▶ _Problem to work on_:
Search the records for the string "segnali", then copy each line that has it.

[Opening The data section]

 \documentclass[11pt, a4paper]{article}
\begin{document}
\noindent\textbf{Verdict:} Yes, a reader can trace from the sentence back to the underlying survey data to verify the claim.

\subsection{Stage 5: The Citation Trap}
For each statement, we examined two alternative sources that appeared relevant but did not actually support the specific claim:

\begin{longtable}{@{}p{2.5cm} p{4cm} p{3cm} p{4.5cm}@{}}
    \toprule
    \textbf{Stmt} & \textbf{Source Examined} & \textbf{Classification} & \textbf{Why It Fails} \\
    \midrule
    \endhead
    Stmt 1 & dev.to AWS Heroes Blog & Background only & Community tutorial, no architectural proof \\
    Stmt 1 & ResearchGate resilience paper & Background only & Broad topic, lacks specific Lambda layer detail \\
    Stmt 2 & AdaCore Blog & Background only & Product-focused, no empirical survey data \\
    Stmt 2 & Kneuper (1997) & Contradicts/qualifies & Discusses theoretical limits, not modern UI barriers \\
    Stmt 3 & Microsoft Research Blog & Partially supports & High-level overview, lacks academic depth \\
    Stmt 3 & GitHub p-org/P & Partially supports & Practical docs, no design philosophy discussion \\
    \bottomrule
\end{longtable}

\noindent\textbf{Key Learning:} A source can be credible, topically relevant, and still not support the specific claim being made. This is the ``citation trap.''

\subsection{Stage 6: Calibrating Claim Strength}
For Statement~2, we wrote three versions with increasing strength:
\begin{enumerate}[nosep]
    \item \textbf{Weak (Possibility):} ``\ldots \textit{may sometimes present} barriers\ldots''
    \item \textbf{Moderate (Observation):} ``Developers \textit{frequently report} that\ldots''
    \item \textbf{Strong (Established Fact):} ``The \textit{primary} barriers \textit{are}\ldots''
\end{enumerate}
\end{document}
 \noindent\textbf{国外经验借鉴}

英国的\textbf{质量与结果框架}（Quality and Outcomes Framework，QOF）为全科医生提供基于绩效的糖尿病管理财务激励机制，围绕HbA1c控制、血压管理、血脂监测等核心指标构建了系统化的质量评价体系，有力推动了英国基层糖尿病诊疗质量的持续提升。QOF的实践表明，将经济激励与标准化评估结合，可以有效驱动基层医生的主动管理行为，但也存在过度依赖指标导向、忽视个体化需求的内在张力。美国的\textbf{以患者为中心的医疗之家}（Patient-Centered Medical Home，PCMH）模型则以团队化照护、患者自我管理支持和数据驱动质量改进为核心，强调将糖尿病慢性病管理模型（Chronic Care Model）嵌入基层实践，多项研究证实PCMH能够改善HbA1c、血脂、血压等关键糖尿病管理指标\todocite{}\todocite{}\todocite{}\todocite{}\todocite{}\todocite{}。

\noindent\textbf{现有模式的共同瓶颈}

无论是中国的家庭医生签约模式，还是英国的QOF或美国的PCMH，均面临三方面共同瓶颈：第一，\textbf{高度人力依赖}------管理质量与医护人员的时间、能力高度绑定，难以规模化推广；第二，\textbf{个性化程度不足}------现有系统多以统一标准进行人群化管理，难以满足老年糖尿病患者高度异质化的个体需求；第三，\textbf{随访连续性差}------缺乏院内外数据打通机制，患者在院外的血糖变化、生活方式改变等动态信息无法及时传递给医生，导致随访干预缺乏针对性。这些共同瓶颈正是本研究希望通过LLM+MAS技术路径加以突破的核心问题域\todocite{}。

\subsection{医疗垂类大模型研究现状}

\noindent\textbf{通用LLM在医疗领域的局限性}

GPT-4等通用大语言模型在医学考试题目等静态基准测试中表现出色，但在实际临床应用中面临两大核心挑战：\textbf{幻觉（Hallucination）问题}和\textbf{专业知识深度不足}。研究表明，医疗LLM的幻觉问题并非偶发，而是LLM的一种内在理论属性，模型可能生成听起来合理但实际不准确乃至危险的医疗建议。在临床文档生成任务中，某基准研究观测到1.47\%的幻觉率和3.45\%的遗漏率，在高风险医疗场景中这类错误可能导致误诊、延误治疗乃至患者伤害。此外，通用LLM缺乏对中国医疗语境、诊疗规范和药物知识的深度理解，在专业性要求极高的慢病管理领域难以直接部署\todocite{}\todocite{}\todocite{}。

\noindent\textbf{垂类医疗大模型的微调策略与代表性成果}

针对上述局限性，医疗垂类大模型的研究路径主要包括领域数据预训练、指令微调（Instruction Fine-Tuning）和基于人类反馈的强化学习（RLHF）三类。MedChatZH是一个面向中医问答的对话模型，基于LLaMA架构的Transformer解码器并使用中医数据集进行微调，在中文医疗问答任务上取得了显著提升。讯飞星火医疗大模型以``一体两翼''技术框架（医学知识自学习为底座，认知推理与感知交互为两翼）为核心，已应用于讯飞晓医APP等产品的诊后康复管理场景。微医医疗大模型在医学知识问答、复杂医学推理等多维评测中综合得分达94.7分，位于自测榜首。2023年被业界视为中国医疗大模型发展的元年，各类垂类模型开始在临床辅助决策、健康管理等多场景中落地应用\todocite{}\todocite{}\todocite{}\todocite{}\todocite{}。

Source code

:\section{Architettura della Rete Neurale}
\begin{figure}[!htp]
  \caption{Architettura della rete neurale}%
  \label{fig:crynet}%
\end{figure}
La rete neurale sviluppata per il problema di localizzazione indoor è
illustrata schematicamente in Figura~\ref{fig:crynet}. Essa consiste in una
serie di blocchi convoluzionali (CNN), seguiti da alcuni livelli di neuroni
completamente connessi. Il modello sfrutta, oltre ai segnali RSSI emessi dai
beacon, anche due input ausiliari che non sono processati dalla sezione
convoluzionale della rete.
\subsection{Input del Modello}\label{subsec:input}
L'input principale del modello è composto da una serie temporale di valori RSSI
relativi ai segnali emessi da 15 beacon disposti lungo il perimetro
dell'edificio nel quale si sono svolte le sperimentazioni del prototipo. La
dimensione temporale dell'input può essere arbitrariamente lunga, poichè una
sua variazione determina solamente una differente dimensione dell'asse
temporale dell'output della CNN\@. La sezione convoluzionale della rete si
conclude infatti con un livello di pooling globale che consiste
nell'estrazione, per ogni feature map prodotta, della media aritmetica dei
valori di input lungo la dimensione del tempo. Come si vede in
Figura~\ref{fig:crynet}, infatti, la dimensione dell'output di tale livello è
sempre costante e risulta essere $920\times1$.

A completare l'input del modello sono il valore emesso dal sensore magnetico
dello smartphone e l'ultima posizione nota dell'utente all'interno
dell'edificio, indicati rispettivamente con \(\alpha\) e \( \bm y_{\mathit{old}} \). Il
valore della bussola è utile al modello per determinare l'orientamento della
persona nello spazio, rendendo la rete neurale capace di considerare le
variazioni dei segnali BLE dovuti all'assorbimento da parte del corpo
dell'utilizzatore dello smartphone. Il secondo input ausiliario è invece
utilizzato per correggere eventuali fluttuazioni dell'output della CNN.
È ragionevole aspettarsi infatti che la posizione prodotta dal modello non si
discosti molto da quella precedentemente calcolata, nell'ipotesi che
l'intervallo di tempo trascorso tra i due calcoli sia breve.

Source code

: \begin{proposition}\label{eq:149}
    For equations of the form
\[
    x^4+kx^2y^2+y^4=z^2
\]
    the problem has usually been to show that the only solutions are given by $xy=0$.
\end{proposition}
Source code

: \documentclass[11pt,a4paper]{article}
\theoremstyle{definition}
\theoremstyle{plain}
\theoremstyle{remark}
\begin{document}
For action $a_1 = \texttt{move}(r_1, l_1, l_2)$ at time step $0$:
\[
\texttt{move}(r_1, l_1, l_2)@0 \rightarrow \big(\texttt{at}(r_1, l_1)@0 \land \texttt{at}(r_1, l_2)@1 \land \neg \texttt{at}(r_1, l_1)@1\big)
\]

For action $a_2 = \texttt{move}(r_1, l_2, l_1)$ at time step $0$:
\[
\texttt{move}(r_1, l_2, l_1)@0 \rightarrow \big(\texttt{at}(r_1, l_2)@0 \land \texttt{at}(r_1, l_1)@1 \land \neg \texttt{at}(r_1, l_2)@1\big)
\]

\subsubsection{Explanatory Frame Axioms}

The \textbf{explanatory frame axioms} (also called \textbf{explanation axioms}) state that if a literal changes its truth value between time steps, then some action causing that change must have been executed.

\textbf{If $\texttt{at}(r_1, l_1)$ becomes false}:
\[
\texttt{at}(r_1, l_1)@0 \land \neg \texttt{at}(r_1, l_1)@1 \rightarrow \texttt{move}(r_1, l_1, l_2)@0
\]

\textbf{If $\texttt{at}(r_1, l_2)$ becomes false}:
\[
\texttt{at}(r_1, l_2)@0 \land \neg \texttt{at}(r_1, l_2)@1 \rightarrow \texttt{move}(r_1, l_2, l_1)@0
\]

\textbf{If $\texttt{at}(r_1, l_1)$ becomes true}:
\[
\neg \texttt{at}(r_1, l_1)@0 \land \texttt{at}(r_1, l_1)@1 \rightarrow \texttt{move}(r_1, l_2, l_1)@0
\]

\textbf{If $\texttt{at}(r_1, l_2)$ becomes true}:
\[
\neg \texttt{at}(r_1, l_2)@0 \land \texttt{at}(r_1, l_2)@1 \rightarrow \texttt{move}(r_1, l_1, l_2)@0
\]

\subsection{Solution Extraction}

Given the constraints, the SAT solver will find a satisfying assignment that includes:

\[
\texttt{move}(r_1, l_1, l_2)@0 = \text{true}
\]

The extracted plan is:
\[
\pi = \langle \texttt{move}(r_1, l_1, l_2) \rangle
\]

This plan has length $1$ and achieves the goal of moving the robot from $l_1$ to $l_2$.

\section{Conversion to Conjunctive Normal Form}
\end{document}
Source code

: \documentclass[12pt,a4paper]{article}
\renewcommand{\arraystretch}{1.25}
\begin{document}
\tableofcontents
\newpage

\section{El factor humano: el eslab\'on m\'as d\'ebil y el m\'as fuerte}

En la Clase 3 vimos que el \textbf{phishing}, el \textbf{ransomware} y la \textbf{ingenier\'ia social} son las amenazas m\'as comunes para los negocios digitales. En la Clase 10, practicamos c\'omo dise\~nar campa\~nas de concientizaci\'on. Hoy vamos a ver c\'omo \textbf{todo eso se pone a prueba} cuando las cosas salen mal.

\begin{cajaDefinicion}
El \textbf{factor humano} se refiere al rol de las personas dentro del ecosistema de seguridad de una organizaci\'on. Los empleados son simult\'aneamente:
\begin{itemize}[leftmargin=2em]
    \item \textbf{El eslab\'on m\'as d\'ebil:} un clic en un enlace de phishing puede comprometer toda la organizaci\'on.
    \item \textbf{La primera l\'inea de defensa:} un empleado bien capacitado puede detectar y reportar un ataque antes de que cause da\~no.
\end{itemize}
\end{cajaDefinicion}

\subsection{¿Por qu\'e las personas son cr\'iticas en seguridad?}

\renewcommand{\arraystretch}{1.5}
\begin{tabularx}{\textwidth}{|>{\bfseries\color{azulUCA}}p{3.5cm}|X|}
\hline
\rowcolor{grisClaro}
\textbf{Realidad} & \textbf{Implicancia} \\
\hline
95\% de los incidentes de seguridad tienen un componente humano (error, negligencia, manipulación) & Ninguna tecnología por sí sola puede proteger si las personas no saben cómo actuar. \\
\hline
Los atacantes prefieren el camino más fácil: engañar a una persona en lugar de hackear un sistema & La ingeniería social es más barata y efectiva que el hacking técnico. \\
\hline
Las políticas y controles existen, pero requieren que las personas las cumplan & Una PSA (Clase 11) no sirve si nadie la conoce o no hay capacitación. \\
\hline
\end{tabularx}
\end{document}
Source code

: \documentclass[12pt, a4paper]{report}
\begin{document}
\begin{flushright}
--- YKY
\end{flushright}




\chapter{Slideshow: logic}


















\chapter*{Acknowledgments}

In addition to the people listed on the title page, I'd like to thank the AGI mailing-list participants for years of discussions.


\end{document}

[Closing The data section]

▶ _Result of the task_:
completamente connessi. Il modello sfrutta, oltre ai segnali RSSI emessi dai
relativi ai segnali emessi da 15 beacon disposti lungo il perimetro
variazioni dei segnali BLE dovuti all'assorbimento da parte del corpo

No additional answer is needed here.